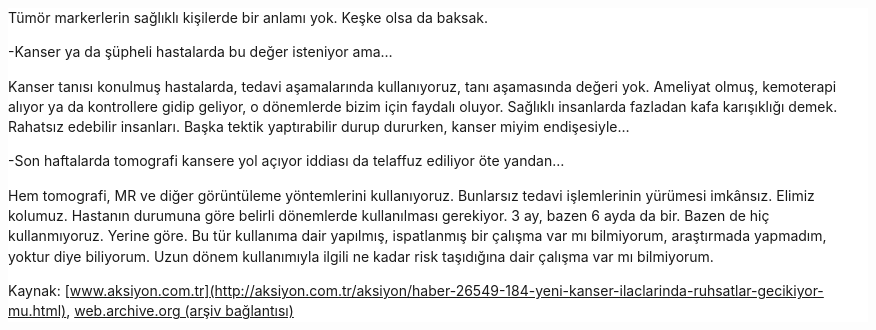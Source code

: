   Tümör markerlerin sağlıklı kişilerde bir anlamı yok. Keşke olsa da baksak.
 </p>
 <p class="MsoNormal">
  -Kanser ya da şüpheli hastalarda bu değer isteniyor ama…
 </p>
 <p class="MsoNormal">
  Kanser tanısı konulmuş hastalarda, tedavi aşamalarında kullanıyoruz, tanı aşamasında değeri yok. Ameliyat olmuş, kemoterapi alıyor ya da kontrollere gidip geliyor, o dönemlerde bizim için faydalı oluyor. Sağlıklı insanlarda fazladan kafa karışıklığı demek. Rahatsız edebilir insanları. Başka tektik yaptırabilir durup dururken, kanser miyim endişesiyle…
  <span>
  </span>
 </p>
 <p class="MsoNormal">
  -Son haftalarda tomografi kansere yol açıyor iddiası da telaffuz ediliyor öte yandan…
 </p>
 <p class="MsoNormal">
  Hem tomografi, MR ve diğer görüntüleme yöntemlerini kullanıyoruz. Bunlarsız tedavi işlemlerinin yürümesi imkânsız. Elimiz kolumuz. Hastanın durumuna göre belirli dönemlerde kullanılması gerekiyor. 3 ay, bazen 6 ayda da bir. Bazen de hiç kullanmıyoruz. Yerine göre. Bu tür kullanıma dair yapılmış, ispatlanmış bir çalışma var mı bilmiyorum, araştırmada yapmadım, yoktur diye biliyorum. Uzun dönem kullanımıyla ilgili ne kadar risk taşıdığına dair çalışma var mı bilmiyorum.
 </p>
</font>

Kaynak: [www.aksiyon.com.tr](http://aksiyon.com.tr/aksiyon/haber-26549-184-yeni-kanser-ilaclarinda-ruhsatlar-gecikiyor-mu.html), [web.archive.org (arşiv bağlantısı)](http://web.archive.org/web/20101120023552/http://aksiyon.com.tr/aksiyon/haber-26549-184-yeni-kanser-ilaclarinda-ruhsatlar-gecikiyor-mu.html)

□ □ □ □

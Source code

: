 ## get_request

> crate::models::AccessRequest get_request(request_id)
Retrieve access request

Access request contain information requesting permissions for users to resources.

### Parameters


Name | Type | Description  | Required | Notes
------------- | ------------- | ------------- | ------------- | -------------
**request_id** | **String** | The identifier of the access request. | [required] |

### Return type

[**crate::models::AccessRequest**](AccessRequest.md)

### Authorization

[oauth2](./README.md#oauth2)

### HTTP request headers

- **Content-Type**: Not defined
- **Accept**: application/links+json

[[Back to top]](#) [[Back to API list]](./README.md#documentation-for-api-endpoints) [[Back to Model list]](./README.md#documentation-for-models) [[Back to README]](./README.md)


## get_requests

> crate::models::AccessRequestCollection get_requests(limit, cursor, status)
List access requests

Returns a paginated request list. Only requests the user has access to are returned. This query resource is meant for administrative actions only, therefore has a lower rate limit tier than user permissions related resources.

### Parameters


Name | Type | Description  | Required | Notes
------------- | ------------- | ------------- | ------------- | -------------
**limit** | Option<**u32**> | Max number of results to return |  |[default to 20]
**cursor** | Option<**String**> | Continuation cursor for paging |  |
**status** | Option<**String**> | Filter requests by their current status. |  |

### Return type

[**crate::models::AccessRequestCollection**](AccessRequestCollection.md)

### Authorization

□ □ □ □

Problem to solve
The answer is each line from the entries above in which the word "crate" occurs.

Response to this exercise
> crate::models::AccessRequest get_request(request_id)
[**crate::models::AccessRequest**](AccessRequest.md)
> crate::models::AccessRequestCollection get_requests(limit, cursor, status)
[**crate::models::AccessRequestCollection**](AccessRequestCollection.md)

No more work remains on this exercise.